A Organização Mundial de Saúde (OMS) define que pacientes devem receber medicamentos adequados às suas necessidades clínicas, em doses que atendam às suas necessidades individuais, por um período de tempo adequado e ao menor custo para ele e sua comunidade, o que corrobora não apenas com a Política Nacional de Assistência Farmacêutica (PNAF) como também com a Política Nacional de Medicamentos (PNM) e a Política Nacional de Promoção da Saúde (PNPS). O foco dessas políticas é atingir a cobertura universal de saúde, incluindo a proteção do risco financeiro, o acesso a serviços de saúde essenciais e de qualidade e os acessos a medicamentos e vacinas essenciais seguros e eficazes.
A Política Nacional de Assistência Farmacêutica, por exemplo, foi constituída na Conferência Nacional de Assistência Farmacêutica, realizada em 2003. A PNAF propõe interfaces econômicas, sociais e políticas sobre o uso de medicamentos e, segundo Marcos Aurélio Pereira, diretor do departamento de Assistência Farmacêutica e Insumos Estratégicos do Ministério da Saúde (DAF/SECTICS/MS) e um dos convidados da mesa para discutir o assunto, ela reforça também a atuação da participação social na elaboração de políticas públicas.
“A PNAF sempre foi para nós um dos casos emblemáticos de construção coletiva de uma política, pois ela foi moldada e estabelecida a partir da primeira Conferência Nacional de Medicamentos e Assistência Farmacêutica”, reforça. A PNAF é fundamentada na Resolução nº 388 de 6 de maio de 2004” do Conselho Nacional de Saúde.
O Programa Farmácia Popular do Brasil, que também surgiu em 2004, cumpre uma das principais diretrizes da PNAF. A partir de 2011, o Farmácia Popular passou a disponibilizar os medicamentos indicados para o tratamento da hipertensão e do diabetes sem custos para os usuários, cuja campanha foi denominada “Saúde Não Tem Preço”. Dados de uma pesquisa da Fundação Getúlio Vargas publicada em 2021 que monitorou os resultados do programa entre 2006 e 2012 revelaram que o subsídio oferecido pelo programa evitou cerca de 240 mil das hospitalizações (cerca de 17%) que poderiam ter ocorrido por conta do diabetes tipo 2, gerando uma economia de custos na faixa dos 13%.
De acordo com a pesquisa, o impacto é percebido especialmente entre as camadas mais pobres e mais vulneráveis. Segundo os dados analisados, o programa foi considerado custo-efetivo, o que significa que seu custo compensa o benefício causado. Em 2022, o governo federal cortou em 59% o orçamento do programa Farmácia Popular e de acordo com informações apresentadas pelo Ministério da Saúde (MS) no Projeto de Lei Orçamentária Anual (PLOA) de 2023, o Programa Farmácia Popular atinge mais de 22 milhões de pessoas por meio de mais de 28 mil farmácias espalhadas por mais de 3.490 municípios do país.

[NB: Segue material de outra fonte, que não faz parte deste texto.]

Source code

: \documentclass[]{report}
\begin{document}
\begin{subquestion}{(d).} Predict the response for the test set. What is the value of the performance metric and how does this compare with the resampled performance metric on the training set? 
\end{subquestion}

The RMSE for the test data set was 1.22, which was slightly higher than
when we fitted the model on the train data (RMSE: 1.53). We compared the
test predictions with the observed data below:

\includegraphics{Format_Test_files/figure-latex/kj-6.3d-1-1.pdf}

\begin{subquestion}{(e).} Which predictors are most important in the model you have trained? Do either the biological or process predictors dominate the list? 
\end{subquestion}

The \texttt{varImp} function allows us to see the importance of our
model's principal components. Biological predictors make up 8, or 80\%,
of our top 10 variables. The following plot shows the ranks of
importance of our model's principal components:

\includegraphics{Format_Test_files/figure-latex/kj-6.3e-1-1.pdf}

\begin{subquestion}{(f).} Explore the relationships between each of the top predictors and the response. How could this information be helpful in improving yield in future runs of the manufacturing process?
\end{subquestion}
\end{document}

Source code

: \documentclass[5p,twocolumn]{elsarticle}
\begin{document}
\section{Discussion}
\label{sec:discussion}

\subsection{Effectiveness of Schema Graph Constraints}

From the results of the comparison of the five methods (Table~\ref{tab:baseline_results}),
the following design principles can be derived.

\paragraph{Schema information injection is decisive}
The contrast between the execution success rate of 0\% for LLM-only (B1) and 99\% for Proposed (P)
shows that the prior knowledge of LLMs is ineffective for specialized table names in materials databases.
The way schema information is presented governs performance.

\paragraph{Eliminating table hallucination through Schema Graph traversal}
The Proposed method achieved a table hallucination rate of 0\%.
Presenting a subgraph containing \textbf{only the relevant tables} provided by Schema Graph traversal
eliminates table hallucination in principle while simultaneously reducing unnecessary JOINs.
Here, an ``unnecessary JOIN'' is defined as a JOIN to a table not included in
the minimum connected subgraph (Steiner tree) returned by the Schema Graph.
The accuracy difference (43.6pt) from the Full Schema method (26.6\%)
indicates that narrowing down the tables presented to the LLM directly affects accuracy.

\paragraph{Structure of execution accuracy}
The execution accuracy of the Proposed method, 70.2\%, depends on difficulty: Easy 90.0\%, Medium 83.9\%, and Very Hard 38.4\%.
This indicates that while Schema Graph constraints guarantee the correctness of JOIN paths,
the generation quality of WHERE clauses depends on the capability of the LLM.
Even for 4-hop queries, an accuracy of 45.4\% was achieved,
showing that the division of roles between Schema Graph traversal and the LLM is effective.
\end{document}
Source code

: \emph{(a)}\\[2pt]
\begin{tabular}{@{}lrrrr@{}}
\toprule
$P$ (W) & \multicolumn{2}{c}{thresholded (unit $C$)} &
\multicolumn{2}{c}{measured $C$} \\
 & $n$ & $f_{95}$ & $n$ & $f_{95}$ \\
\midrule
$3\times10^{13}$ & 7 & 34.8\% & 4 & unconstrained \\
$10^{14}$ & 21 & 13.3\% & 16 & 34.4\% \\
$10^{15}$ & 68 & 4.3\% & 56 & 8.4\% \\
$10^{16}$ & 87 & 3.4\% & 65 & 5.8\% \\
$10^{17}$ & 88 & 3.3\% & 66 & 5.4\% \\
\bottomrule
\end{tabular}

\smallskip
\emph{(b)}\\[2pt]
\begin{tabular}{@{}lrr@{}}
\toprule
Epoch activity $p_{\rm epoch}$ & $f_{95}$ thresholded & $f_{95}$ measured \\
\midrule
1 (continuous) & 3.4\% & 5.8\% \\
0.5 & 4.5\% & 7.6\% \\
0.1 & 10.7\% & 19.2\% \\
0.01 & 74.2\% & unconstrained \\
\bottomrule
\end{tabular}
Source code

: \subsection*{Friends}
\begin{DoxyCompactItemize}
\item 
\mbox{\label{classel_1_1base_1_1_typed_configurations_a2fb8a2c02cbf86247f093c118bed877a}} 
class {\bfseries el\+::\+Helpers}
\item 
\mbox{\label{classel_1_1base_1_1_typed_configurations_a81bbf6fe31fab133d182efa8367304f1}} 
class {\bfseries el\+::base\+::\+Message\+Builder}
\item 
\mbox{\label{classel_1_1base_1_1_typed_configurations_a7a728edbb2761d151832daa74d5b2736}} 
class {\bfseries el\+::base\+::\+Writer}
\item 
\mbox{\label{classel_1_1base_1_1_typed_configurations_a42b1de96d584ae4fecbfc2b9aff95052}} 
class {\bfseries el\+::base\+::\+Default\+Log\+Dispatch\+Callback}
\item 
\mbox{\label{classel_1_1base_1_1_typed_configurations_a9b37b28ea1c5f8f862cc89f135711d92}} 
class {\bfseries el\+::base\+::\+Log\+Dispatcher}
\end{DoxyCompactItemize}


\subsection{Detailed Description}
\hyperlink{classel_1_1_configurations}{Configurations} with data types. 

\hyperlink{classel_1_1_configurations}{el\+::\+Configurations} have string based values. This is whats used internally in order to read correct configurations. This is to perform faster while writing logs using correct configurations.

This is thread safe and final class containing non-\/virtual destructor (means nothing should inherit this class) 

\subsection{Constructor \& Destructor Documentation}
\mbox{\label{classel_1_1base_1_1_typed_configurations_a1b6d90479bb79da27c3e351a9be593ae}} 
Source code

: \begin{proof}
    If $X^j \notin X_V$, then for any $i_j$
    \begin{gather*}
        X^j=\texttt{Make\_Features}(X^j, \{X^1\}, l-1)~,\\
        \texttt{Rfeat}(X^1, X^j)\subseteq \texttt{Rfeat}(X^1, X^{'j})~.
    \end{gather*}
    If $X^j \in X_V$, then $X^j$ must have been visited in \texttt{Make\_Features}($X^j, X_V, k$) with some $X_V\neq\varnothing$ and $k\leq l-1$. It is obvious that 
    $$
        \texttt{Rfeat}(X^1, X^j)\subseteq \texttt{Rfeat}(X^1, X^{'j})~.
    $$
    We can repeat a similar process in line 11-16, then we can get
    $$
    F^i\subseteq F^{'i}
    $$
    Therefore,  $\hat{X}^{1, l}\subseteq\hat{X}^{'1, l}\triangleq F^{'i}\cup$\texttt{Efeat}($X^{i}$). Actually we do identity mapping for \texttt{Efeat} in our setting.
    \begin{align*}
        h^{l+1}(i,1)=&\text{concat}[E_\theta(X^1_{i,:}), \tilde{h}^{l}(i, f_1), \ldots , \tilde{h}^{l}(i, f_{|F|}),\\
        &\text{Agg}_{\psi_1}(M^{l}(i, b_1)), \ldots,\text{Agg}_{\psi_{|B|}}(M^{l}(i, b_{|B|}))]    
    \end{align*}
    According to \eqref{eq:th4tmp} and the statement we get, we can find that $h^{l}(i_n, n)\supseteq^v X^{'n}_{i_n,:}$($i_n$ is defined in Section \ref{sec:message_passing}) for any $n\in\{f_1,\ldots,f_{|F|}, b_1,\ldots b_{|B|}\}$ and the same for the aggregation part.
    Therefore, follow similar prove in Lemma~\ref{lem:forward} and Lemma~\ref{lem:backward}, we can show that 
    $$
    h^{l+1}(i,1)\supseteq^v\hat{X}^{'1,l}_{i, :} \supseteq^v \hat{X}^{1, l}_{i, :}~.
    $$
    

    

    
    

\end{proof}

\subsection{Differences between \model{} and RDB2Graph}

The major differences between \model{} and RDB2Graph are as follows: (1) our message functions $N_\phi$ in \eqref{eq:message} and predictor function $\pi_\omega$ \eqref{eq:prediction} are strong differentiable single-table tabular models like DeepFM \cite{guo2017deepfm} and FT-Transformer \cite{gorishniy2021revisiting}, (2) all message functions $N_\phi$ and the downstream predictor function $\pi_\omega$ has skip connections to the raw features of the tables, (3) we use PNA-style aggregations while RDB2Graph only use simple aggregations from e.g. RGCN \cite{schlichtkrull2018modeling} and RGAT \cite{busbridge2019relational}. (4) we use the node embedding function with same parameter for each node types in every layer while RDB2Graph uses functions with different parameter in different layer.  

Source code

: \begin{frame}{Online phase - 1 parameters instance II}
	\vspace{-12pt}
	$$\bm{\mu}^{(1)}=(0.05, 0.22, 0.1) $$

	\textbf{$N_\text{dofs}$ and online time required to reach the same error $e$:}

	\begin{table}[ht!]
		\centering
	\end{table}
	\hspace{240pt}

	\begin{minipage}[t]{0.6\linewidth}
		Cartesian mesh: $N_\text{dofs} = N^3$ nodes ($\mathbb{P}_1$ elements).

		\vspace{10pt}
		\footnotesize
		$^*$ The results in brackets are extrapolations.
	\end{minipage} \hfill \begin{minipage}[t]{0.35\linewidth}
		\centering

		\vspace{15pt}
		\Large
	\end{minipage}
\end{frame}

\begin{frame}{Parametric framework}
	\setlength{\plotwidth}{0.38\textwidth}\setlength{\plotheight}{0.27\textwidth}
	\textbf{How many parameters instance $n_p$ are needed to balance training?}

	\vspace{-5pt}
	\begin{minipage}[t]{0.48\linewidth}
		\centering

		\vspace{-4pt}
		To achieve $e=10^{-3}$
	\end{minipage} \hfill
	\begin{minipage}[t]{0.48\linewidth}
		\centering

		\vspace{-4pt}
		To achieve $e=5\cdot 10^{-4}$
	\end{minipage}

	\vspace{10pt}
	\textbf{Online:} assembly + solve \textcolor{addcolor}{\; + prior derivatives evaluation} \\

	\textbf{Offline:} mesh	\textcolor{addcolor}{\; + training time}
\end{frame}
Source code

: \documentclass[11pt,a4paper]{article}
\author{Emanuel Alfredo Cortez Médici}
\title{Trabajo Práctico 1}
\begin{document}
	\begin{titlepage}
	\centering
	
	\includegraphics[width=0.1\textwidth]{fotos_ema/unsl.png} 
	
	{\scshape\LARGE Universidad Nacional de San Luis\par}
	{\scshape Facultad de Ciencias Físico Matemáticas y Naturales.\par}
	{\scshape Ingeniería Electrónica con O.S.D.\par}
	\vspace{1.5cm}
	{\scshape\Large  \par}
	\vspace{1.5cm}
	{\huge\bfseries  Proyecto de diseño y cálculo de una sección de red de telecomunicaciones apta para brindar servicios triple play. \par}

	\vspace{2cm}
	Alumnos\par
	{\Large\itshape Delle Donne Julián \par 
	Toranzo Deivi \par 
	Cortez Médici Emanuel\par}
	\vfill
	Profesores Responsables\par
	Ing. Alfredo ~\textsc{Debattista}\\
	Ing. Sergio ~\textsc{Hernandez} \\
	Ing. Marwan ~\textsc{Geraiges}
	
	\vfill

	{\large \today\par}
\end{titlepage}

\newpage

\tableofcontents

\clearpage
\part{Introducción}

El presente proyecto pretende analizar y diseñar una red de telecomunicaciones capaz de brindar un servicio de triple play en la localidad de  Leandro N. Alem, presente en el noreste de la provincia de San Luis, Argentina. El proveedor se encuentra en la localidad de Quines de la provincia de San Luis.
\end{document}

Saúde da Família e Medicalização
Quantos usuários atendidos nos serviços usam mais de cinco medicamentos por dia? O profissional sabe exatamente o motivo pelo qual uma medicação foi prescrita? Os usuários sentem efeitos colaterais e usam regularmente o medicamento da forma como foi orientado? Elaborar esses questionamentos são essenciais para que o profissional de saúde tenha acesso a uma perspectiva mais real sobre a assistência farmacêutica (AF), segundo Ricardo Heinzelmann, Coordenador do Programa de Residência em Medicina de Família e Comunidade da UFSM.
Ricardo, que é médico da família, avalia que o envolvimento dos pacientes usuários de medicamentos no processo de conscientização deste uso é de extrema importância para amenizar eventuais exageros e consequências fisiológicas, ou efeitos colaterais indesejáveis. Para potencializar o debate sobre o uso de medicamentos é preciso priorizar um espaço de diálogo sobre o tema, convidando todos os atores e atrizes envolvidos no processo e não somente os profissionais farmacêuticos, incluindo também os usuários (pacientes) de medicamentos.
Outro ponto levantado foi sobre a formação do farmacêutico como fundamental sob a perspectiva da AF no âmbito da Atenção Primária à Saúde, entendendo que a AF não atua simplesmente na dispensação de medicamentos. “A pequena presença de médicos de família e comunidade no país, hoje em torno de 10 mil profissionais no Brasil todo, é um diferencial nessa perspectiva. É na saúde da família que a gente coordena o cuidado e boa parte desses problemas pode ser feito via Estratégia Saúde da Família ”, defende Ricardo, que revela também que congressos e eventos científicos voltados à medicina em saúde da família não recebem patrocínios de grandes laboratórios e indústrias farmacêuticas.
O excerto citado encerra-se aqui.